The tree survived harsh winters, hurricanes, earthquakes, grazing by cows, suburban sprawl and vandals. It was declared a national landmark in 2011. Clones from the Endicott Pear Tree have been planted in at least 17 states.
The Endicott Pear Tree was featured in a 1919 biography of trees called The Historic Trees of Massachusetts. Author James Raymond Simmons called it ‘one of the most quaint and strangely impressive of all the historic trees.’
John Endecott
Endecott (the name was changed later) scouted the New World with about 70 others who sailed aboard the Abigail in 1628, during the Great Migration of Puritans. He established a small settlement and called it ‘Salem,’ the Hebrew word for peace.
On July 3, 1632, the General Court of Massachusetts Bay granted Endecott 300 acres of land on “a necke of land lying about three miles from Salem” now known as Danversport, a section of Danvers.
The tree was planted sometime between 1630 and 1649. Endecott may have planted it first on his farm in Salem and then moved it to Danvers. He began cultivating a farm, with a cow barn, house and outbuildings. Endecott also owned the first sundial in America and introduced the ox-eye daisy to the colonies.
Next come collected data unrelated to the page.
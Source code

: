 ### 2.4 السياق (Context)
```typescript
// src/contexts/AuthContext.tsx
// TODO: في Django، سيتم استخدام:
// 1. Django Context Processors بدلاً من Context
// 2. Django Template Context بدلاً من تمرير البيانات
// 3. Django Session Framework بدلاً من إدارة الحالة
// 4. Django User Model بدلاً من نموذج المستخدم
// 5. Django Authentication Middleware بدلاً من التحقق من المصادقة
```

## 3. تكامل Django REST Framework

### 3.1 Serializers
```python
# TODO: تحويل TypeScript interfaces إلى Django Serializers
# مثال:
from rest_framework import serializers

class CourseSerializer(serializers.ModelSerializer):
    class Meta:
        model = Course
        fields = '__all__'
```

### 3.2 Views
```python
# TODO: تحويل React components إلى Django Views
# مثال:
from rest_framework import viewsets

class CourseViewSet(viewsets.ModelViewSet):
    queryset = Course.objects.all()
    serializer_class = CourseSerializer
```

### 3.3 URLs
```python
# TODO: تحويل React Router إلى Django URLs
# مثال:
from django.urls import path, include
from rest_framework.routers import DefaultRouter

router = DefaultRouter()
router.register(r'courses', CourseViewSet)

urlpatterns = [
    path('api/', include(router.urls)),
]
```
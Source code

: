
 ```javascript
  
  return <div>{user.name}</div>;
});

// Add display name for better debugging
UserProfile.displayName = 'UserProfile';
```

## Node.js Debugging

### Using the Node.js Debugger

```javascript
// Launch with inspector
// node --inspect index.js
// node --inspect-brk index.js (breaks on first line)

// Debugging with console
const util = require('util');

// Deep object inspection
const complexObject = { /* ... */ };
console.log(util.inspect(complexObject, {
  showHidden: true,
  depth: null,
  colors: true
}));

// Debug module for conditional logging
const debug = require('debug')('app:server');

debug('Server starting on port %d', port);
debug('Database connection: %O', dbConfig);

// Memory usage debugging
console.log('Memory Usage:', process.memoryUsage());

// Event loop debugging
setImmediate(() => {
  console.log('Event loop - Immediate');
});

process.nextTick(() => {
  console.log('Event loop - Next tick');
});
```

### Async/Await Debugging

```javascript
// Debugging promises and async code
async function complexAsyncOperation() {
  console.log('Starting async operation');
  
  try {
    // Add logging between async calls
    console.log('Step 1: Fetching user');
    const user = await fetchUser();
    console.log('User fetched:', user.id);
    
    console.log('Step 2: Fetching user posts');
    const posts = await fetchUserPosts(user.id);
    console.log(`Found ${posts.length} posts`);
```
He also served as the first governor of Massachusetts until his death in 1665. A descendant, Endicott ‘Chub” Peabody, also served as governor of Massachusetts in 1963. People sometimes called the tree The Governor’s Tree.
The Endicott Pear Tree
John Endecott planted the tree in the presence of his children and workers and said, “I hope the tree will love the soil of the old world and no doubt when we have gone the tree will still be alive,” according to Danvers historian Harriet Tapley.
In 1809, Salem diarist William Bentley sent pears from the Endicott Pear Tree to former President John Adams. Adams planted the seeds and wrote, “I have several young Endicotts … in my garden. They are very flourishing and if I can guard them from accident I hope they will be an ornament to this farm and a comfort to some good citizens 200 years hence.”
In 1904, the Boston Globe reported the tree bore fruit during the last season, although the pears were had ‘not of too pleasant flavor.’
A Worthy Shoot
Lucy Larcom wrote a poem to commemorate the Endicott Pear Tree for Arbor Day in 1890:
Who would not be proud to say
Of the deed he does to-day,
If it be a worthy shoot
From an honorable root,
That, when centuries had passed,
Bloom an fruitage still would last,–
Still a growing, breathing thing–
Autumn, with the heart of spring.
In 1964, vandals ripped off the limbs and jumped up and down on them, leaving two trunks five to six feet high. Several weeks later, shoots appeared and the tree grew again. A chain-link fence topped with barbed wire was erected to protect the tree. Later, a more attractive fence was built.
The farm passed down through generations of Endicotts. William Endicott posed in the 1925 photo above with the tree. Ultimately Osram Sylvania bought the farm, and today the land belongs to Massachusetts General Hospital/North Shore Center for Outpatient Care.